Change and decay
In his essay Politics and the English Language, George Orwell memorably translated a verse from Ecclesiastes, from the language of the Authorised Version into a certain type of modern English. The verse reads:
I returned and saw under the sun, that the race is not to the swift, nor the battle to the strong, neither yet bread to the wise, nor yet riches to men of understanding, nor yet favour to men of skill; but time and chance happeneth to them all.
Orwell's parody:
Objective considerations of contemporary phenomena compel the conclusion that success or failure in competitive activities exhibits no tendency to be commensurate with innate capacity, but that a considerable element of the unpredictable must invariably be taken into account.
It's no longer funny. The Times reports:
THE Archbishop of Canterbury, Dr Rowan Williams, has given his personal backing to a new translation of the New Testament in which St Paul’s notorious condemnations of gay sex are deleted and Christians are told to go out and have more sex. Instead of condemning fornicators, adulterers and “abusers of themselves with mankind”, the new version of his first letter to Corinth has St Paul advising Christians not to go without sex for too long in case they get “frustrated”.
Now, I consider that the Christian Church has been responsible for much needless suffering as a result of being guided by the Pauline epistles on matters of sex (and in particular on homosexuality). But if I were a Christian I would find this new translation - which is apparently not a joke - little short of blasphemous. The problem is not only in rewriting St Paul to render his message the opposite of what he says, it is more fundamentally about rewriting a sacramental language to render it banal. Here, according to The Times, is the new translation's version of an episode in Mark's Gospel, set aside the same passage in the Authorised Version.
Mark 1:10-11Authorised version: “And straightway coming up out of the water, he saw the heavens opened, and the Spirit like a dove descending upon him. And there came a voice from the heaven saying, Thou are my beloved Son, in whom I am well pleased.”

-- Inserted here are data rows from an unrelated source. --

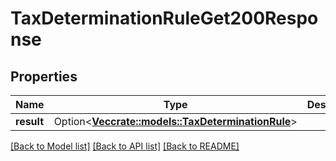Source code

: # TaxDeterminationRuleGet200Response

## Properties

Name | Type | Description | Notes
------------ | ------------- | ------------- | -------------
**result** | Option<[**Vec<crate::models::TaxDeterminationRule>**](taxDeterminationRule.md)> |  | [optional]

[[Back to Model list]](../README.md#documentation-for-models) [[Back to API list]](../README.md#documentation-for-api-endpoints) [[Back to README]](../README.md)


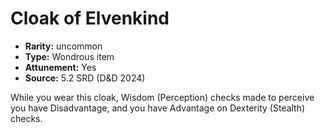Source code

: 
# Cloak of Elvenkind

* **Rarity:** uncommon
* **Type:** Wondrous item
* **Attunement:** Yes
* **Source:** 5.2 SRD (D&D 2024)


While you wear this cloak, Wisdom (Perception) checks made to perceive you have Disadvantage, and you have Advantage on Dexterity (Stealth) checks.
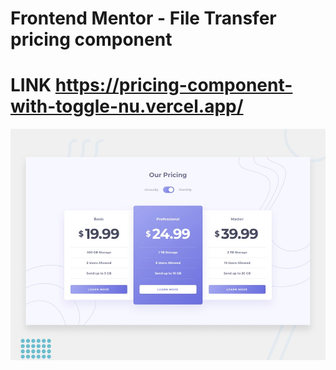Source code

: # Frontend Mentor - File Transfer pricing component
# LINK https://pricing-component-with-toggle-nu.vercel.app/

![Design preview for the File Transfer pricing component coding challenge](./design/desktop-preview.jpg)


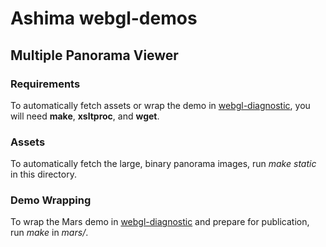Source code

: # Ashima webgl-demos
## Multiple Panorama Viewer
### Requirements

To automatically fetch assets or wrap the demo in
[webgl-diagnostic](https://github.com/ashima/webgl-diagnostic), you will
need **make**, **xsltproc**, and **wget**.

### Assets

To automatically fetch the large, binary panorama images, run *make*
*static* in this directory.

### Demo Wrapping

To wrap the Mars demo in
[webgl-diagnostic](https://github.com/ashima/webgl-diagnostic) and
prepare for publication, run *make* in *mars/*.


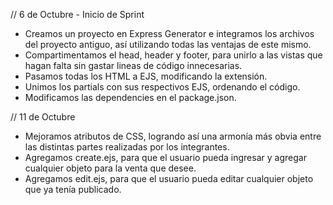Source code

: // 6 de Octubre - Inicio de Sprint 

- Creamos un proyecto en Express Generator e integramos los archivos del proyecto antiguo, así utilizando todas las ventajas de este mismo.
- Compartimentamos el head, header y footer, para unirlo a las vistas que hagan falta sin gastar lineas de código innecesarias.
- Pasamos todas los HTML a EJS, modificando la extensión.
- Unimos los partials con sus respectivos EJS, ordenando el código.
- Modificamos las dependencies en el package.json.

// 11 de Octubre

- Mejoramos atributos de CSS, logrando así una armonía más obvia entre las distintas partes realizadas por los integrantes.
- Agregamos create.ejs, para que el usuario pueda ingresar y agregar cualquier objeto para la venta que desee.
- Agregamos edit.ejs, para que el usuario pueda editar cualquier objeto que ya tenía publicado.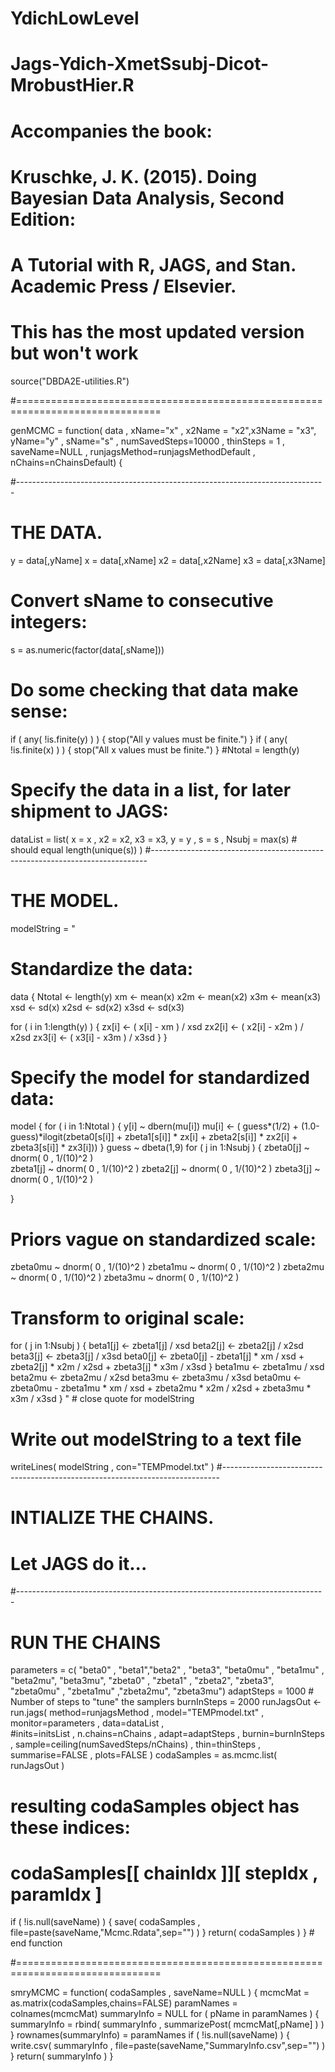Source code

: # YdichLowLevel
# Jags-Ydich-XmetSsubj-Dicot-MrobustHier.R 
# Accompanies the book:
#  Kruschke, J. K. (2015). Doing Bayesian Data Analysis, Second Edition: 
#  A Tutorial with R, JAGS, and Stan. Academic Press / Elsevier.
# This has the most updated version but won't work
source("DBDA2E-utilities.R")

#===============================================================================

genMCMC = function( data , xName="x" , x2Name = "x2",x3Name = "x3", yName="y" , sName="s" ,
                    numSavedSteps=10000 , thinSteps = 1 , saveName=NULL ,
                    runjagsMethod=runjagsMethodDefault , 
                    nChains=nChainsDefault) { 
  
  #-----------------------------------------------------------------------------
  # THE DATA.
  y = data[,yName]
  x = data[,xName]
  x2 = data[,x2Name]
  x3 = data[,x3Name]
  # Convert sName to consecutive integers:
  s = as.numeric(factor(data[,sName]))
  # Do some checking that data make sense:
  if ( any( !is.finite(y) ) ) { stop("All y values must be finite.") }
  if ( any( !is.finite(x) ) ) { stop("All x values must be finite.") }
  #Ntotal = length(y)
  # Specify the data in a list, for later shipment to JAGS:
  dataList = list(
    x = x ,
    x2 = x2,
    x3 = x3,
    y = y ,
    s = s ,
    Nsubj = max(s)  # should equal length(unique(s))
  )
  #-----------------------------------------------------------------------------
  # THE MODEL.
  modelString = "
  # Standardize the data:
  data {
  Ntotal <- length(y)
  xm <- mean(x)
  x2m <- mean(x2)
  x3m <- mean(x3)
  xsd <- sd(x)
  x2sd <- sd(x2)
  x3sd <- sd(x3)
  
  for ( i in 1:length(y) ) {
  zx[i] <- ( x[i] - xm ) / xsd
  zx2[i] <- ( x2[i] - x2m ) / x2sd
  zx3[i] <- ( x3[i] - x3m ) / x3sd
  }
  }
  # Specify the model for standardized data:
  model {
  for ( i in 1:Ntotal ) {
  y[i] ~ dbern(mu[i]) 
  mu[i] <- ( guess*(1/2) + (1.0-guess)*ilogit(zbeta0[s[i]] + zbeta1[s[i]] * zx[i] + zbeta2[s[i]] * zx2[i] + zbeta3[s[i]] * zx3[i]))
  }
  guess ~ dbeta(1,9)
  for ( j in 1:Nsubj ) {
  zbeta0[j] ~ dnorm( 0 , 1/(10)^2  )  
  zbeta1[j] ~ dnorm( 0 , 1/(10)^2  )
  zbeta2[j] ~ dnorm( 0 , 1/(10)^2  )
  zbeta3[j] ~ dnorm( 0 , 1/(10)^2  )


  }
  # Priors vague on standardized scale:
  zbeta0mu ~ dnorm( 0 , 1/(10)^2 )
  zbeta1mu ~ dnorm( 0 , 1/(10)^2 )
  zbeta2mu ~ dnorm( 0 , 1/(10)^2 )
  zbeta3mu ~ dnorm( 0 , 1/(10)^2 )
  
  # Transform to original scale:
  for ( j in 1:Nsubj ) {
  beta1[j] <- zbeta1[j]  / xsd 
  beta2[j] <- zbeta2[j]  / x2sd
  beta3[j] <- zbeta3[j]  / x3sd
  beta0[j] <- zbeta0[j]  - zbeta1[j] * xm / xsd + zbeta2[j] * x2m / x2sd + zbeta3[j] * x3m / x3sd
  }
  beta1mu <- zbeta1mu  / xsd
  beta2mu <- zbeta2mu  / x2sd
  beta3mu <- zbeta3mu  / x3sd
  beta0mu <- zbeta0mu - zbeta1mu * xm / xsd + zbeta2mu * x2m / x2sd + zbeta3mu * x3m  / x3sd
  }
  " # close quote for modelString
  # Write out modelString to a text file
  writeLines( modelString , con="TEMPmodel.txt" )
  #-----------------------------------------------------------------------------
  # INTIALIZE THE CHAINS.
  # Let JAGS do it...
  #-----------------------------------------------------------------------------
  # RUN THE CHAINS
  parameters = c( "beta0" ,  "beta1","beta2" , "beta3", "beta0mu" , "beta1mu" , "beta2mu", "beta3mu",
                  "zbeta0" , "zbeta1" , "zbeta2", "zbeta3",  "zbeta0mu" , "zbeta1mu" ,"zbeta2mu", "zbeta3mu")
  adaptSteps = 1000  # Number of steps to "tune" the samplers
  burnInSteps = 2000
  runJagsOut <- run.jags( method=runjagsMethod ,
                          model="TEMPmodel.txt" , 
                          monitor=parameters , 
                          data=dataList ,  
                          #inits=initsList , 
                          n.chains=nChains ,
                          adapt=adaptSteps ,
                          burnin=burnInSteps , 
                          sample=ceiling(numSavedSteps/nChains) ,
                          thin=thinSteps ,
                          summarise=FALSE ,
                          plots=FALSE )
  codaSamples = as.mcmc.list( runJagsOut )
  # resulting codaSamples object has these indices: 
  #   codaSamples[[ chainIdx ]][ stepIdx , paramIdx ]
  
  if ( !is.null(saveName) ) {
    save( codaSamples , file=paste(saveName,"Mcmc.Rdata",sep="") )
  }
  return( codaSamples )
} # end function

#===============================================================================

smryMCMC = function(  codaSamples , 
                      saveName=NULL ) {
  mcmcMat = as.matrix(codaSamples,chains=FALSE)
  paramNames = colnames(mcmcMat)
  summaryInfo = NULL
  for ( pName in paramNames ) {
    summaryInfo = rbind( summaryInfo ,  summarizePost( mcmcMat[,pName] ) )
  }
  rownames(summaryInfo) = paramNames
  if ( !is.null(saveName) ) {
    write.csv( summaryInfo , file=paste(saveName,"SummaryInfo.csv",sep="") )
  }
  return( summaryInfo )
}
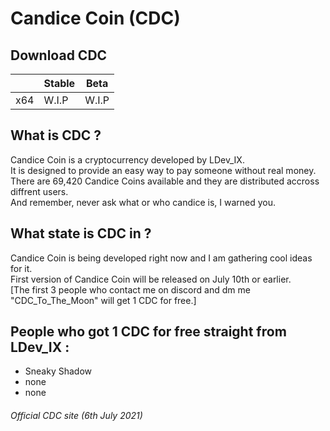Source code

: # Candice Coin (CDC) <br>

## Download CDC <br>
|     | Stable | Beta |
| --- | ------ | ---- |
| x64 | W.I.P | W.I.P |

## What is CDC ? <br>
Candice Coin is a cryptocurrency developed by LDev_IX. <br>
It is designed to provide an easy way to pay someone without real money. <br>
There are 69,420 Candice Coins available and they are distributed accross diffrent users. <br>
And remember, never ask what or who candice is, I warned you. <br>

## What state is CDC in ? <br>
Candice Coin is being developed right now and I am gathering cool ideas for it. <br>
First version of Candice Coin will be released on July 10th or earlier. <br>
[The first 3 people who contact me on discord and dm me "CDC_To_The_Moon" will get 1 CDC for free.] <br>

## People who got 1 CDC for free straight from LDev_IX : <br>
- Sneaky Shadow
- none
- none

###### Official CDC site (6th July 2021) <br>
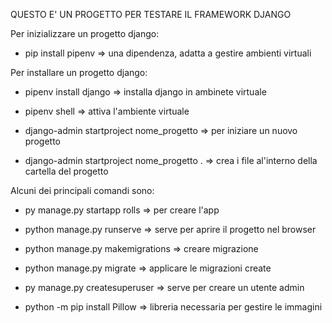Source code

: QUESTO E' UN PROGETTO PER TESTARE IL FRAMEWORK DJANGO

Per inizializzare un progetto django:

- pip install pipenv => una dipendenza, adatta a gestire ambienti virtuali

Per installare un progetto django:

- pipenv install django => installa django in ambinete virtuale

- pipenv shell => attiva l'ambiente virtuale 

- django-admin startproject nome_progetto => per iniziare un nuovo progetto

- django-admin startproject nome_progetto . => crea i file al'interno della cartella del progetto

Alcuni dei principali comandi sono:

- py manage.py startapp rolls => per creare l'app

- python manage.py runserve => serve per aprire il progetto nel browser

- python manage.py makemigrations => creare migrazione

- python manage.py migrate => applicare le migrazioni create

- py manage.py createsuperuser => serve per creare un utente admin

- python -m pip install Pillow => libreria necessaria per gestire le immagini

New: As he was climbing up the bank again, the sun shone through a gap in the clouds. At the same time a pigeon flew down and perched on him. Jesus took this as a sign that God’s spirit was with him. A voice from overhead was heard saying, ‘That’s my boy! You’re doing fine!’ ”
The most precious possessions of the Church of England are the King James Bible and the Book of Common Prayer, not because they are antiquated (as the Prayer Book, being substantially a revision of Thomas Cranmer's work, was even on publication in 1662) but because they are works of beauty. They take the grandeur of Ciceronian prose and express it in the simple cadences of English. They have informed the canon of English literature as nothing else has. Only in my lifetime (since 1974) has an Act of Parliament enabled Anglican clergy to use alternative versions of Scripture and the Prayer Book - with the results that The Times reveals. The young John Henry Newman maintained that the Established Church represented a Via Media between the Dissenters and the Church of Rome, in which the Prayer Book was the 'depository' of the teaching of the Apostles. If the Church treats its own inheritance with such contempt, it should be prepared for similar feelings from those of us outside it when it pronounces on temporal matters.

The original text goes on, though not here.